Scott Windsor's ingenious set of three wooden buildings that open up to reveal their interiors provides plenty of playing space and also plenty of exits and entrances, good for sneaking around.  I especially liked the stuffed rat that made several appearances.  Sue Fijalkowska's costumes are very good, as is Martin Conboy's lighting.

The four member band is in evidence throughout, from their first entrance when they enter and begin to play one by one.  One is never sure where they'll turn up and there's lots of nippy music stand choreography.  They also sound great, with Music Director John Millard on banjo, Chris Lane on trumpet, Angela Steele on tuba and Laurie Rosewarne on accordion.  The unusual combination of instruments gives the music a slightly Kurt Weill-ish sound.
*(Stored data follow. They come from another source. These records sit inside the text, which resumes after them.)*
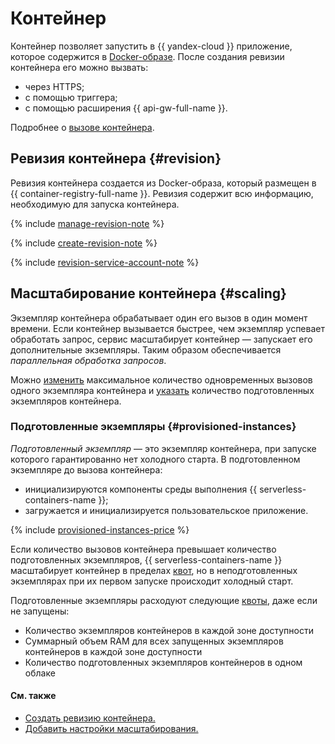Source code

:# Контейнер

Контейнер позволяет запустить в {{ yandex-cloud }} приложение, которое содержится в [Docker-образе](../../container-registry/concepts/docker-image.md). После создания ревизии контейнера его можно вызвать:
* через HTTPS;
* с помощью триггера;
* с помощью расширения {{ api-gw-full-name }}.

Подробнее о [вызове контейнера](./invoke.md).

## Ревизия контейнера {#revision}

Ревизия контейнера создается из Docker-образа, который размещен в {{ container-registry-full-name }}. Ревизия содержит всю информацию, необходимую для запуска контейнера.

{% include [manage-revision-note](../../_includes/serverless-containers/manage-revision-note.md) %}

{% include [create-revision-note](../../_includes/serverless-containers/create-revision-note.md) %}

{% include [revision-service-account-note](../../_includes/serverless-containers/revision-service-account-note.md) %}

## Масштабирование контейнера {#scaling}

Экземпляр контейнера обрабатывает один его вызов в один момент времени. Если контейнер вызывается быстрее, чем экземпляр успевает обработать запрос, сервис масштабирует контейнер — запускает его дополнительные экземпляры. Таким образом обеспечивается _параллельная обработка запросов_.

Можно [изменить](../operations/manage-revision.md#create) максимальное количество одновременных вызовов одного экземпляра контейнера и [указать](../operations/scaling-settings-add.md) количество подготовленных экземпляров контейнера.

### Подготовленные экземпляры {#provisioned-instances}

_Подготовленный экземпляр_ — это экземпляр контейнера, при запуске которого гарантированно нет холодного старта. В подготовленном экземпляре до вызова контейнера:
* инициализируются компоненты среды выполнения {{ serverless-containers-name }};
* загружается и инициализируется пользовательское приложение.

{% include [provisioned-instances-price](../../_includes/serverless-containers/provisioned-instances-price.md) %}

Если количество вызовов контейнера превышает количество подготовленных экземпляров, {{ serverless-containers-name }} масштабирует контейнер в пределах [квот](limits.md#functions-quotas), но в неподготовленных экземплярах при их первом запуске происходит холодный старт.

Подготовленные экземпляры расходуют следующие [квоты](limits.md), даже если не запущены:
* Количество экземпляров контейнеров в каждой зоне доступности
* Суммарный объем RAM для всех запущенных экземпляров контейнеров в каждой зоне доступности	
* Количество подготовленных экземпляров контейнеров в одном облаке

#### См. также

* [Создать ревизию контейнера.](../operations/manage-revision.md#create)
* [Добавить настройки масштабирования.](../operations/scaling-settings-add.md)

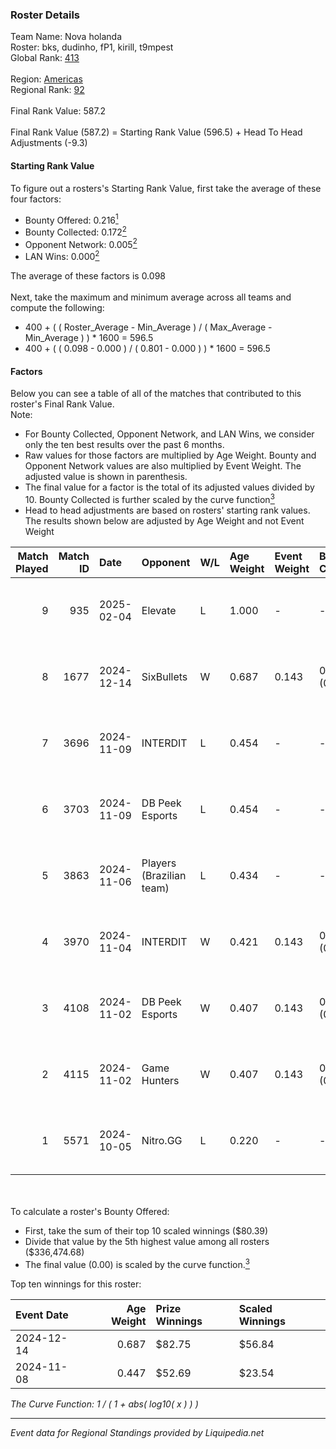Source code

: ### Roster Details<br />
Team Name: Nova holanda<br />
Roster: bks, dudinho, fP1, kirill, t9mpest<br />
Global Rank: [413](../standings_global.md)<br />
<br />
Region: [Americas]( ../standings_americas.md)<br />
Regional Rank: [92]( ../standings_americas.md)<br />
<br />
Final Rank Value:  587.2<br />
<br />
Final Rank Value (587.2) = Starting Rank Value (596.5) + Head To Head Adjustments (-9.3)<br />

#### Starting Rank Value<br />
To figure out a rosters's Starting Rank Value, first take the average of these four factors:<br />
- Bounty Offered: 0.216[<sup>1</sup>](#table2)
- Bounty Collected: 0.172[<sup>2</sup>](#table1)
- Opponent Network: 0.005[<sup>2</sup>](#table1)
- LAN Wins: 0.000[<sup>2</sup>](#table1)

The average of these factors is 0.098<br />
<br />
Next, take the maximum and minimum average across all teams and compute the following:<br />
- 400 + ( ( Roster_Average - Min_Average ) / ( Max_Average - Min_Average ) ) * 1600 = 596.5
- 400 + ( ( 0.098 - 0.000 ) / ( 0.801 - 0.000 ) ) * 1600 = 596.5


#### Factors<br />
Below you can see a table of all of the matches that contributed to this roster's Final Rank Value.<br />
Note:<br />

- For Bounty Collected, Opponent Network, and LAN Wins, we consider only the ten best results over the past 6 months.
- Raw values for those factors are multiplied by Age Weight. Bounty and Opponent Network values are also multiplied by Event Weight. The adjusted value is shown in parenthesis.
- The final value for a factor is the total of its adjusted values divided by 10. Bounty Collected is further scaled by the curve function[<sup>3</sup>](#curveFunction)
- Head to head adjustments are based on rosters' starting rank values. The results shown below are adjusted by Age Weight and not Event Weight
<span id="table1"></span><br />


| Match Played | Match ID | Date       | Opponent                 | W/L | Age Weight | Event Weight | Bounty Collected | Opponent Network | LAN Wins  | H2H Adj. | Roster                              |
| -: | -: | :- | :- | :- | :- | :- | :- | :- | :- | -: | :- |
|            9 |      935 | 2025-02-04 | Elevate                  | L   | 1.000      | -            | -                | -                | -         |   -17.89 | bks, dudinho, fP1, kirill, t9mpest  |
|            8 |     1677 | 2024-12-14 | SixBullets               | W   | 0.687      | 0.143        | 0.000 (0.000)    | 0.000 (0.000)    | 0 (0.000) |     7.70 | bks, fP1, kirill, predict, t9mpest  |
|            7 |     3696 | 2024-11-09 | INTERDIT                 | L   | 0.454      | -            | -                | -                | -         |    -7.01 | bks, fP1, kirill, predict, Straafer |
|            6 |     3703 | 2024-11-09 | DB Peek Esports          | L   | 0.454      | -            | -                | -                | -         |    -6.86 | bks, fP1, kirill, predict, Straafer |
|            5 |     3863 | 2024-11-06 | Players (Brazilian team) | L   | 0.434      | -            | -                | -                | -         |    -4.27 | bks, fP1, kirill, predict, Straafer |
|            4 |     3970 | 2024-11-04 | INTERDIT                 | W   | 0.421      | 0.143        | 0.000 (0.000)    | 0.158 (0.009)    | 0 (0.000) |     6.86 | bks, fP1, kirill, predict, Straafer |
|            3 |     4108 | 2024-11-02 | DB Peek Esports          | W   | 0.407      | 0.143        | 0.000 (0.000)    | 0.240 (0.014)    | 0 (0.000) |     6.52 | bks, fP1, kirill, predict, Straafer |
|            2 |     4115 | 2024-11-02 | Game Hunters             | W   | 0.407      | 0.143        | 0.002 (0.000)    | 0.396 (0.023)    | 0 (0.000) |     8.34 | bks, fP1, kirill, predict, Straafer |
|            1 |     5571 | 2024-10-05 | Nitro.GG                 | L   | 0.220      | -            | -                | -                | -         |    -2.70 | bks, fP1, leozik4, predict, t9mpest |

<br />
<span id="table2"></span><br />
To calculate a roster's Bounty Offered:<br />

- First, take the sum of their top 10 scaled winnings ($80.39)
- Divide that value by the 5th highest value among all rosters ($336,474.68)
- The final value (0.00) is scaled by the curve function.[<sup>3</sup>](#curveFunction)

Top ten winnings for this roster:<br />

| Event Date | Age Weight | Prize Winnings | Scaled Winnings |
| :- | -: | :- | :- |
| 2024-12-14 |      0.687 | $82.75         | $56.84          |
| 2024-11-08 |      0.447 | $52.69         | $23.54          |


<span id="curveFunction"></span>_The Curve Function: 1 / ( 1 + abs( log10( x ) ) )_<br />

---
_Event data for Regional Standings provided by Liquipedia.net_<br />
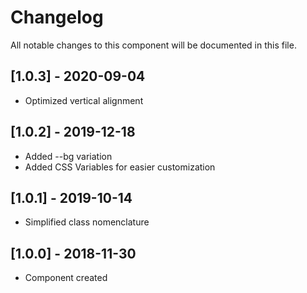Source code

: # Changelog
All notable changes to this component will be documented in this file.

## [1.0.3] - 2020-09-04
- Optimized vertical alignment

## [1.0.2] - 2019-12-18
- Added --bg variation 
- Added CSS Variables for easier customization

## [1.0.1] - 2019-10-14
- Simplified class nomenclature

## [1.0.0] - 2018-11-30
- Component created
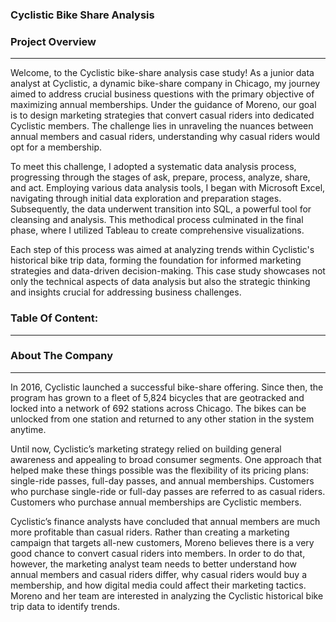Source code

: ### Cyclistic Bike Share Analysis

### Project Overview
---

Welcome, to the Cyclistic bike-share analysis case study! As a junior data analyst at Cyclistic, a dynamic bike-share company in Chicago, my journey aimed to address crucial business questions with the primary objective of maximizing annual memberships. Under the guidance of Moreno, our goal is to design marketing strategies that convert casual riders into dedicated Cyclistic members. The challenge lies in unraveling the nuances between annual members and casual riders, understanding why casual riders would opt for a membership. 

To meet this challenge, I adopted a systematic data analysis process, progressing through the stages of ask, prepare, process, analyze, share, and act. Employing various data analysis tools, I began with Microsoft Excel, navigating through initial data exploration and preparation stages. Subsequently, the data underwent transition into SQL, a powerful tool for cleansing and analysis. This methodical process culminated in the final phase, where I utilized Tableau to create comprehensive visualizations.

Each step of this process was aimed at analyzing trends within Cyclistic's historical bike trip data, forming the foundation for informed marketing strategies and data-driven decision-making. This case study showcases not only the technical aspects of data analysis but also the strategic thinking and insights crucial for addressing business challenges.

### Table Of Content:
---

### About The Company
---

In 2016, Cyclistic launched a successful bike-share offering. Since then, the program has grown to a fleet of 5,824 bicycles that are
geotracked and locked into a network of 692 stations across Chicago. The bikes can be unlocked from one station and returned to
any other station in the system anytime. 

Until now, Cyclistic’s marketing strategy relied on building general awareness and appealing to broad consumer segments. One approach that helped make these things possible was the flexibility of its pricing plans: single-ride passes, full-day passes, and annual memberships. Customers who purchase single-ride or full-day passes are referred to as casual riders. Customers who purchase annual memberships are Cyclistic members.

Cyclistic’s finance analysts have concluded that annual members are much more profitable than casual riders. Rather than creating a marketing campaign that targets all-new customers, Moreno believes there is a very good chance to convert casual riders into members. In order to do that, however, the marketing analyst team needs to better understand how annual members and casual riders differ, why casual riders would buy a membership, and how digital media could affect their marketing tactics. Moreno and her team are interested in
analyzing the Cyclistic historical bike trip data to identify trends.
The six-member University of Ottawa Student Chorus does a fine job playing multiple small roles and singing very well.  Every lyric is perfectly clear.  As far as the eight-member cast goes, this is the kind of acting that separates the men from the boys.  The characters are broadly drawn and the challenge is to make them believably human, not just cartoonish caricatures.

As Chloe the mayor's daughter, Sarah McVie succeeds, even with her mannerism of almost throwing up from excitement.  Her dance with Hector's jacket, choreographed by Courtenay Dobbie, is especially funny.  Ben Meuser also does well as Hector, the supposed inspector.  He shows mischievous delight when he realizes what's happening.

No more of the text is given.